Now, it’s not a stretch to state that 2013 has been a rough year for HTC. The company posted its first quarterly loss this month, as sales for its flagship HTC One couldn’t continue to support a sagging production schedule and a weaker brand compared to Samsung and Apple. But it’s not shutting down a production line, contrary to a report from Reuters.

Citing “sources with direct knowledge of the situation,” Reuters alleges that HTC has shut down one of its four main manufacturing lines, and that portions of factories (for example, the lobby) have also closed. The smaller production lines hint at decreasing manufacturing volume month-to-month, which, according to those sources, is a clear sign that HTC can’t hold its own. A corroborating report from the Wall Street Journal posits that the shutdowns are leading HTC to consider outsourcing its production.

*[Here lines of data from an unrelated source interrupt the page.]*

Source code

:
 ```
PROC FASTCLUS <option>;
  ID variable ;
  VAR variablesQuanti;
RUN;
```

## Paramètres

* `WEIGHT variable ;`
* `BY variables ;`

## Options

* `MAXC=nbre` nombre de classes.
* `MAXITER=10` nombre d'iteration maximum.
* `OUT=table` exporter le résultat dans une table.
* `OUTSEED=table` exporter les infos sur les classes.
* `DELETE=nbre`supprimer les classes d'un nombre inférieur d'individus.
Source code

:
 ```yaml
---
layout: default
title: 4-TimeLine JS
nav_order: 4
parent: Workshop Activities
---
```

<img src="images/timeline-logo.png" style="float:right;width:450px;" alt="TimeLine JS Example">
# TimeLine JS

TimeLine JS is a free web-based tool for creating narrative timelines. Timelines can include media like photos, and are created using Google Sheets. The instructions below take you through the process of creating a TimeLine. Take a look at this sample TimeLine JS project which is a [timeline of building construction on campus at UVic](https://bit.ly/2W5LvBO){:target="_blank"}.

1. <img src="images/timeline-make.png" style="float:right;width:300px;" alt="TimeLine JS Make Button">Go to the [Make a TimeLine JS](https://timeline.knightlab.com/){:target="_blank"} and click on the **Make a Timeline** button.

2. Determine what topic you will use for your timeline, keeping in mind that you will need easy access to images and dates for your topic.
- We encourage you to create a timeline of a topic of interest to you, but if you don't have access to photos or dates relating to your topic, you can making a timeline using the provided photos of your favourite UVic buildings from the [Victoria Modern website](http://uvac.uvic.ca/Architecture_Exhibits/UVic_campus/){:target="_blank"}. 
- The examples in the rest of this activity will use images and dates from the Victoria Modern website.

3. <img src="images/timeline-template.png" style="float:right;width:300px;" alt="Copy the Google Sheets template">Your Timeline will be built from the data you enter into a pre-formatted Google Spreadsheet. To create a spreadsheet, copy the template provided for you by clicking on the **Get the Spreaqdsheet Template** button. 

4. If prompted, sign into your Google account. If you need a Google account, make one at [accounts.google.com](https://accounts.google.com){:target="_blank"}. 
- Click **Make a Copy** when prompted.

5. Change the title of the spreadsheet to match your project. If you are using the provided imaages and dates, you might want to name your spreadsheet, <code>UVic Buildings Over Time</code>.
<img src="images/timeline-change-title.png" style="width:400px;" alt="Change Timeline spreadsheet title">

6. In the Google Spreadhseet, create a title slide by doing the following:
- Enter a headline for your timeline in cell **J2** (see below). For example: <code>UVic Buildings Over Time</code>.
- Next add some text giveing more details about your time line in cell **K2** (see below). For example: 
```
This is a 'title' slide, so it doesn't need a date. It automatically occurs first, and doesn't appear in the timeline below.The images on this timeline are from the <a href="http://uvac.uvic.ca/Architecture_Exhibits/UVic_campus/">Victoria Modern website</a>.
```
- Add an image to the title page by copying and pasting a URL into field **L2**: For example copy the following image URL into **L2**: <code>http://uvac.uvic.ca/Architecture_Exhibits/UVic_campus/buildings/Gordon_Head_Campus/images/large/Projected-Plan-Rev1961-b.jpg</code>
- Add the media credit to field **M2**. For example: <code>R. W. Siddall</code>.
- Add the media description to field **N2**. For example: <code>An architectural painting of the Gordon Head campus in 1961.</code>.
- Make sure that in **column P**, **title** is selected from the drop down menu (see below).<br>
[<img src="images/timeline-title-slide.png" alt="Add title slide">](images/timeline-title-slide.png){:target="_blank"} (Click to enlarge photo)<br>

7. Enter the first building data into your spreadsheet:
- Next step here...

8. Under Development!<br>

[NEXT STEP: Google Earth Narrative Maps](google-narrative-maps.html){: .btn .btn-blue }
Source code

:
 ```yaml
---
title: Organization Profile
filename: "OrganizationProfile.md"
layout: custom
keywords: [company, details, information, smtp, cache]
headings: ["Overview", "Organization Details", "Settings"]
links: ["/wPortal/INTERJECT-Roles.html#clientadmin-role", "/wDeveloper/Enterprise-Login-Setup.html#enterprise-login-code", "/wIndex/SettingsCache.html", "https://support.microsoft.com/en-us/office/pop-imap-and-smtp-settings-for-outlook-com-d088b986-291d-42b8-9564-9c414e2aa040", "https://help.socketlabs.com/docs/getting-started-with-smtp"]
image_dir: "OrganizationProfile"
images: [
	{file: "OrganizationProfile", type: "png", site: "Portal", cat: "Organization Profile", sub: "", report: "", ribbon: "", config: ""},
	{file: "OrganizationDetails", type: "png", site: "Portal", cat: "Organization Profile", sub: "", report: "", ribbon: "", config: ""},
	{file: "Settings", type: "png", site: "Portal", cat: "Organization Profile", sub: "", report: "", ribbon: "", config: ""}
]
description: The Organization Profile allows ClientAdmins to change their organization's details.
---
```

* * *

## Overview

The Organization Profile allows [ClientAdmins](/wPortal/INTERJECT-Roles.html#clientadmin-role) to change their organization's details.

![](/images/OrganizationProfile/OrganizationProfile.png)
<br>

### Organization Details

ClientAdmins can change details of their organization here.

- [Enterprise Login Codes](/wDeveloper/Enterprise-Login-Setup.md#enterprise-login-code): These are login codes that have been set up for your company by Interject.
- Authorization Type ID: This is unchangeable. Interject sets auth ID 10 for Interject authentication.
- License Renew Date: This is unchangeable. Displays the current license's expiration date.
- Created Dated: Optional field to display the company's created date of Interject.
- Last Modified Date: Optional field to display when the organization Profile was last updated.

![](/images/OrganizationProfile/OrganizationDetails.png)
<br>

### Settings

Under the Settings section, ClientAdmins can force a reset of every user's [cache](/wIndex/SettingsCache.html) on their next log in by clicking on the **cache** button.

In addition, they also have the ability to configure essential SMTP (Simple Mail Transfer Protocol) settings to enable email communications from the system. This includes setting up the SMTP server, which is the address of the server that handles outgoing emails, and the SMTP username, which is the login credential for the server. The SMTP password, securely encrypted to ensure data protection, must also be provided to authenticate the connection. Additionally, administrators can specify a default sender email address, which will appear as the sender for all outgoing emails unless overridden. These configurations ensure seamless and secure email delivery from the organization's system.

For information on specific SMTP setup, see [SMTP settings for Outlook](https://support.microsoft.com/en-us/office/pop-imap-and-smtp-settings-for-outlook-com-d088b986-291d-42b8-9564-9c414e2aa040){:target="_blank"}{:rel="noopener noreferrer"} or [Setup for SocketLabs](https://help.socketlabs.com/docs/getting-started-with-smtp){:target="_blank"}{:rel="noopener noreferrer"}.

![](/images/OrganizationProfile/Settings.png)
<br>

However, the company itself has spoken up against the allegations to deny any trouble on the production line. The statement makes the state of the company’s production lines quite clear:

“HTC is not shutting down nor does it have plans to sell any of its factory assets. HTC has a very strong balance sheet and will provide the latest financials in our upcoming earnings call to investors and the broader community.”

In addition, the company attributed the lack of personnel staffing a factory lobby — a clear anecdote brought in to highlight the factory’s ghost-town status — as a natural ebb and flow of production lines during manufacturing periods.

So where does the truth lie? It’s hard to know for sure, but it will likely reveal itself as production of the HTC One Max gets into full swing: While HTC can be adamant that no production lines have been affected, the unit output won’t lie. Furthermore, if HTC’s smartwatch is more than just a fleeting rumor, the company may benefit in doubling down on it. But there’s still blood in the water at the company, and it will need to do its best to bring media attention away from the production lines and back to the actual products.